● **Information shown**:

################

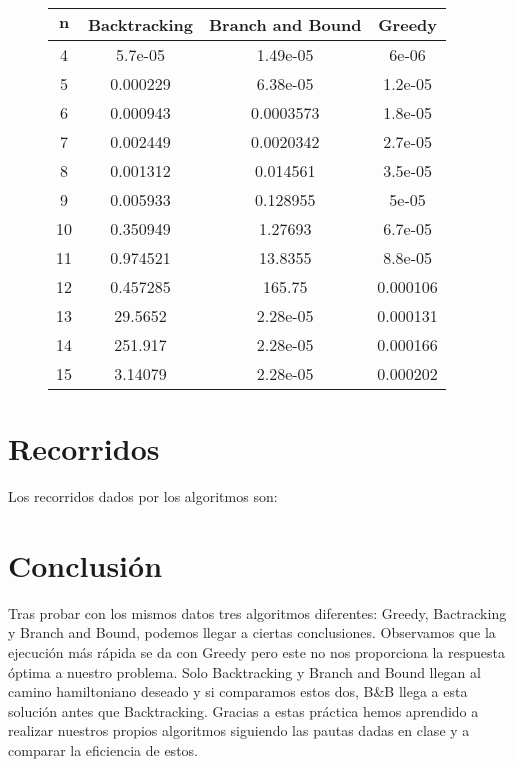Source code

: \documentclass[a4]{article}
\begin{document}
\begin{figure}[H]
  \centering
  \label{tab:tiempos}
  \begin{tabular}{| c | c | c | c |}
    \hline
    \multicolumn{1}{|c|}{$\textbf{n}$}& \textbf{Backtracking}&
    \textbf{Branch and Bound}& \textbf{Greedy} \\ \hline
     4 & 5.7e-05   & 1.49e-05  & 6e-06     \\ 
     5 & 0.000229  & 6.38e-05  & 1.2e-05   \\ 
     6 & 0.000943  & 0.0003573 & 1.8e-05   \\ 
     7 & 0.002449  & 0.0020342 & 2.7e-05   \\ 
     8 & 0.001312  & 0.014561  & 3.5e-05   \\ 
     9 & 0.005933  & 0.128955  & 5e-05     \\ 
    10 & 0.350949  & 1.27693   & 6.7e-05   \\ 
    11 & 0.974521  & 13.8355   & 8.8e-05   \\ 
    12 & 0.457285  & 165.75    & 0.000106  \\
    13 & 29.5652   & 2.28e-05  & 0.000131  \\
    14 & 251.917   & 2.28e-05  & 0.000166  \\
    15 & 3.14079   & 2.28e-05  & 0.000202  \\ \hline
  \end{tabular}
\end{figure}

\section{Recorridos}
Los recorridos dados por los algoritmos son:



\section{Conclusión}
Tras probar con los mismos datos tres algoritmos diferentes: Greedy, Bactracking y Branch and Bound, podemos llegar a ciertas conclusiones. Observamos que la ejecución más rápida se da con Greedy pero este no nos proporciona la respuesta óptima a nuestro problema. Solo Backtracking y Branch and Bound llegan al camino hamiltoniano deseado y si comparamos estos dos, B\&B llega a esta solución antes que Backtracking. Gracias a estas práctica hemos aprendido a realizar nuestros propios algoritmos siguiendo las pautas dadas en clase y a comparar la eficiencia de estos.
\end{document}
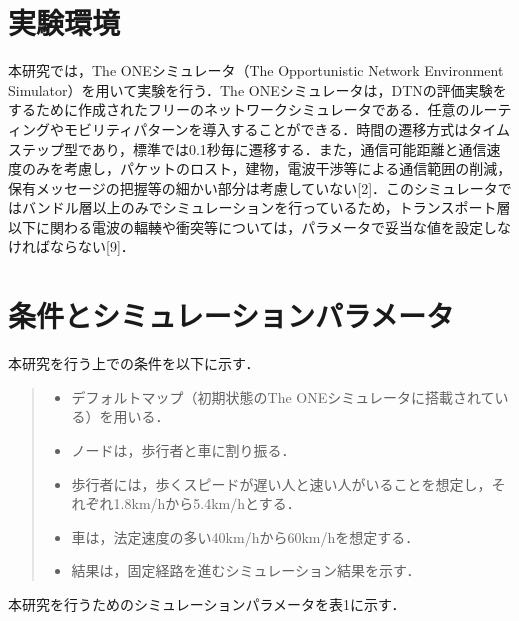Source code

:\documentclass[11pt]{icsthesis}
\begin{document}
\section{実験環境}
本研究では，The ONEシミュレータ（The Opportunistic Network Environment Simulator）を用いて実験を行う．The ONEシミュレータは，DTNの評価実験をするために作成されたフリーのネットワークシミュレータである．任意のルーティングやモビリティパターンを導入することができる．時間の遷移方式はタイムステップ型であり，標準では0.1秒毎に遷移する．また，通信可能距離と通信速度のみを考慮し，パケットのロスト，建物，電波干渉等による通信範囲の削減，保有メッセージの把握等の細かい部分は考慮していない[2]．このシミュレータではバンドル層以上のみでシミュレーションを行っているため，トランスポート層以下に関わる電波の輻輳や衝突等については，パラメータで妥当な値を設定しなければならない[9]．

\section{条件とシミュレーションパラメータ}
本研究を行う上での条件を以下に示す．
\begin{quote}
 \begin{itemize}
  \item デフォルトマップ（初期状態のThe ONEシミュレータに搭載されている）を用いる．
  \item ノードは，歩行者と車に割り振る．
  \item 歩行者には，歩くスピードが遅い人と速い人がいることを想定し，それぞれ1.8km/hから5.4km/hとする．
  \item 車は，法定速度の多い40km/hから60km/hを想定する．
  \item 結果は，固定経路を進むシミュレーション結果を示す．
 \end{itemize}
\end{quote}
本研究を行うためのシミュレーションパラメータを表1に示す．
\end{document}
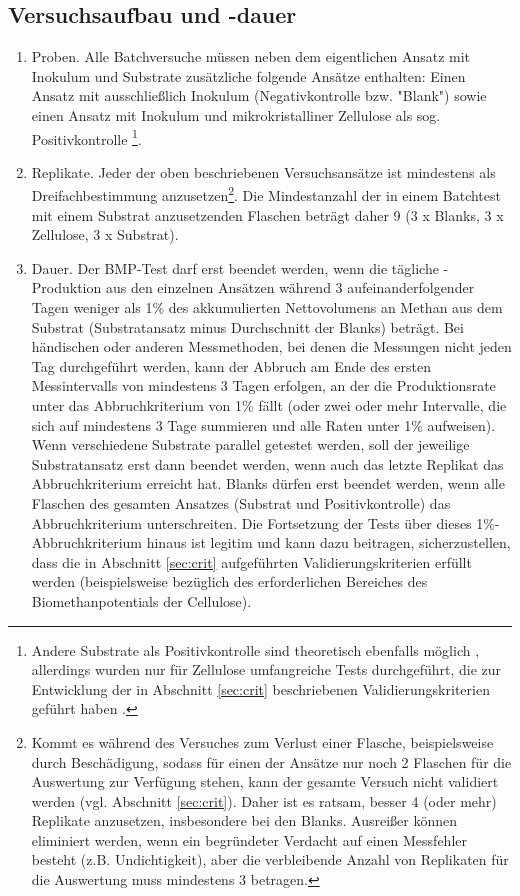\documentclass[]{article}
\begin{document}
\subsection{Versuchsaufbau und -dauer}
\label{sec:setup}
\begin{enumerate}
  \item Proben. 
    Alle Batchversuche müssen neben dem eigentlichen Ansatz mit Inokulum und Substrate zusätzliche folgende Ansätze enthalten: Einen Ansatz mit ausschließlich Inokulum (Negativkontrolle bzw. "Blank") sowie einen Ansatz mit Inokulum und mikrokristalliner Zellulose als sog. Positivkontrolle
    \footnote{
      Andere Substrate als Positivkontrolle sind theoretisch ebenfalls möglich \citep{kochEvaluationCommonSupermarket2020}, allerdings wurden nur für Zellulose umfangreiche Tests durchgeführt, die zur Entwicklung der in Abschnitt \ref{sec:crit} beschriebenen Validierungskriterien geführt haben
      \citep{hafnerImprovingInterlaboratoryReproducibility2020}.
    }.
    \item Replikate. 
    Jeder der oben beschriebenen Versuchsansätze ist mindestens als Dreifachbestimmung anzusetzen\footnote{
      Kommt es während des Versuches zum Verlust einer Flasche, beispielsweise durch Beschädigung, sodass für einen der Ansätze nur noch 2 Flaschen für die Auswertung zur Verfügung stehen, kann der gesamte Versuch nicht validiert werden (vgl. Abschnitt \ref{sec:crit}).
      Daher ist es ratsam, besser 4 (oder mehr) Replikate anzusetzen, insbesondere bei den Blanks.
      Ausreißer können eliminiert werden, wenn ein begründeter Verdacht auf einen Messfehler besteht (z.B. Undichtigkeit), aber die verbleibende Anzahl von Replikaten für die Auswertung muss mindestens 3 betragen.
    }.
    Die Mindestanzahl der in einem Batchtest mit einem Substrat anzusetzenden Flaschen beträgt daher 9 (3 x Blanks, 3 x Zellulose, 3 x Substrat).
  \item Dauer. 
    Der BMP-Test darf erst beendet werden, wenn die tägliche -Produktion aus den einzelnen Ansätzen während 3 aufeinanderfolgender Tagen weniger als 1\% des akkumulierten Nettovolumens an Methan aus dem Substrat (Substratansatz minus Durchschnitt der Blanks) beträgt.
    Bei händischen oder anderen Messmethoden, bei denen die Messungen nicht jeden Tag durchgeführt werden, kann der Abbruch am Ende des ersten Messintervalls von mindestens 3 Tagen erfolgen, an der die Produktionsrate unter das Abbruchkriterium von 1\% fällt (oder zwei oder mehr Intervalle, die sich auf mindestens 3 Tage summieren und alle  Raten unter 1\% aufweisen).
    Wenn verschiedene Substrate parallel getestet werden, soll der jeweilige Substratansatz erst dann beendet werden, wenn auch das letzte Replikat das Abbruchkriterium erreicht hat.
    Blanks dürfen erst beendet werden, wenn alle Flaschen des gesamten Ansatzes (Substrat und Positivkontrolle) das Abbruchkriterium unterschreiten.
    Die Fortsetzung der Tests über dieses 1\%-Abbruchkriterium hinaus ist legitim und kann dazu beitragen, sicherzustellen, dass die in Abschnitt \ref{sec:crit} aufgeführten Validierungskriterien erfüllt werden (beispielsweise bezüglich des erforderlichen Bereiches des Biomethanpotentials der Cellulose).
\end{enumerate}
\end{document}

################

● **Exercise**:
Output nothing but an exact retyping of the material, pictures excluded.

● **Finished task**:
Source code

: \documentclass[a4]{article}
\begin{document}
\begin{figure}[H]
  \centering
  \label{tab:tiempos}
  \begin{tabular}{| c | c | c | c |}
    \hline
    \multicolumn{1}{|c|}{$\textbf{n}$}& \textbf{Backtracking}&
    \textbf{Branch and Bound}& \textbf{Greedy} \\ \hline
     4 & 5.7e-05   & 1.49e-05  & 6e-06     \\ 
     5 & 0.000229  & 6.38e-05  & 1.2e-05   \\ 
     6 & 0.000943  & 0.0003573 & 1.8e-05   \\ 
     7 & 0.002449  & 0.0020342 & 2.7e-05   \\ 
     8 & 0.001312  & 0.014561  & 3.5e-05   \\ 
     9 & 0.005933  & 0.128955  & 5e-05     \\ 
    10 & 0.350949  & 1.27693   & 6.7e-05   \\ 
    11 & 0.974521  & 13.8355   & 8.8e-05   \\ 
    12 & 0.457285  & 165.75    & 0.000106  \\
    13 & 29.5652   & 2.28e-05  & 0.000131  \\
    14 & 251.917   & 2.28e-05  & 0.000166  \\
    15 & 3.14079   & 2.28e-05  & 0.000202  \\ \hline
  \end{tabular}
\end{figure}

\section{Recorridos}
Los recorridos dados por los algoritmos son:



\section{Conclusión}
Tras probar con los mismos datos tres algoritmos diferentes: Greedy, Bactracking y Branch and Bound, podemos llegar a ciertas conclusiones. Observamos que la ejecución más rápida se da con Greedy pero este no nos proporciona la respuesta óptima a nuestro problema. Solo Backtracking y Branch and Bound llegan al camino hamiltoniano deseado y si comparamos estos dos, B\&B llega a esta solución antes que Backtracking. Gracias a estas práctica hemos aprendido a realizar nuestros propios algoritmos siguiendo las pautas dadas en clase y a comparar la eficiencia de estos.
\end{document}
Source code

:\documentclass[11pt]{icsthesis}
\begin{document}
\section{実験環境}
本研究では，The ONEシミュレータ（The Opportunistic Network Environment Simulator）を用いて実験を行う．The ONEシミュレータは，DTNの評価実験をするために作成されたフリーのネットワークシミュレータである．任意のルーティングやモビリティパターンを導入することができる．時間の遷移方式はタイムステップ型であり，標準では0.1秒毎に遷移する．また，通信可能距離と通信速度のみを考慮し，パケットのロスト，建物，電波干渉等による通信範囲の削減，保有メッセージの把握等の細かい部分は考慮していない[2]．このシミュレータではバンドル層以上のみでシミュレーションを行っているため，トランスポート層以下に関わる電波の輻輳や衝突等については，パラメータで妥当な値を設定しなければならない[9]．

\section{条件とシミュレーションパラメータ}
本研究を行う上での条件を以下に示す．
\begin{quote}
 \begin{itemize}
  \item デフォルトマップ（初期状態のThe ONEシミュレータに搭載されている）を用いる．
  \item ノードは，歩行者と車に割り振る．
  \item 歩行者には，歩くスピードが遅い人と速い人がいることを想定し，それぞれ1.8km/hから5.4km/hとする．
  \item 車は，法定速度の多い40km/hから60km/hを想定する．
  \item 結果は，固定経路を進むシミュレーション結果を示す．
 \end{itemize}
\end{quote}
本研究を行うためのシミュレーションパラメータを表1に示す．
\end{document}
\documentclass[]{article}
\begin{document}
\subsection{Versuchsaufbau und -dauer}
\label{sec:setup}
\begin{enumerate}
  \item Proben. 
    Alle Batchversuche müssen neben dem eigentlichen Ansatz mit Inokulum und Substrate zusätzliche folgende Ansätze enthalten: Einen Ansatz mit ausschließlich Inokulum (Negativkontrolle bzw. "Blank") sowie einen Ansatz mit Inokulum und mikrokristalliner Zellulose als sog. Positivkontrolle
    \footnote{
      Andere Substrate als Positivkontrolle sind theoretisch ebenfalls möglich \citep{kochEvaluationCommonSupermarket2020}, allerdings wurden nur für Zellulose umfangreiche Tests durchgeführt, die zur Entwicklung der in Abschnitt \ref{sec:crit} beschriebenen Validierungskriterien geführt haben
      \citep{hafnerImprovingInterlaboratoryReproducibility2020}.
    }.
    \item Replikate. 
    Jeder der oben beschriebenen Versuchsansätze ist mindestens als Dreifachbestimmung anzusetzen\footnote{
      Kommt es während des Versuches zum Verlust einer Flasche, beispielsweise durch Beschädigung, sodass für einen der Ansätze nur noch 2 Flaschen für die Auswertung zur Verfügung stehen, kann der gesamte Versuch nicht validiert werden (vgl. Abschnitt \ref{sec:crit}).
      Daher ist es ratsam, besser 4 (oder mehr) Replikate anzusetzen, insbesondere bei den Blanks.
      Ausreißer können eliminiert werden, wenn ein begründeter Verdacht auf einen Messfehler besteht (z.B. Undichtigkeit), aber die verbleibende Anzahl von Replikaten für die Auswertung muss mindestens 3 betragen.
    }.
    Die Mindestanzahl der in einem Batchtest mit einem Substrat anzusetzenden Flaschen beträgt daher 9 (3 x Blanks, 3 x Zellulose, 3 x Substrat).
  \item Dauer. 
    Der BMP-Test darf erst beendet werden, wenn die tägliche -Produktion aus den einzelnen Ansätzen während 3 aufeinanderfolgender Tagen weniger als 1\% des akkumulierten Nettovolumens an Methan aus dem Substrat (Substratansatz minus Durchschnitt der Blanks) beträgt.
    Bei händischen oder anderen Messmethoden, bei denen die Messungen nicht jeden Tag durchgeführt werden, kann der Abbruch am Ende des ersten Messintervalls von mindestens 3 Tagen erfolgen, an der die Produktionsrate unter das Abbruchkriterium von 1\% fällt (oder zwei oder mehr Intervalle, die sich auf mindestens 3 Tage summieren und alle  Raten unter 1\% aufweisen).
    Wenn verschiedene Substrate parallel getestet werden, soll der jeweilige Substratansatz erst dann beendet werden, wenn auch das letzte Replikat das Abbruchkriterium erreicht hat.
    Blanks dürfen erst beendet werden, wenn alle Flaschen des gesamten Ansatzes (Substrat und Positivkontrolle) das Abbruchkriterium unterschreiten.
    Die Fortsetzung der Tests über dieses 1\%-Abbruchkriterium hinaus ist legitim und kann dazu beitragen, sicherzustellen, dass die in Abschnitt \ref{sec:crit} aufgeführten Validierungskriterien erfüllt werden (beispielsweise bezüglich des erforderlichen Bereiches des Biomethanpotentials der Cellulose).
\end{enumerate}
\end{document}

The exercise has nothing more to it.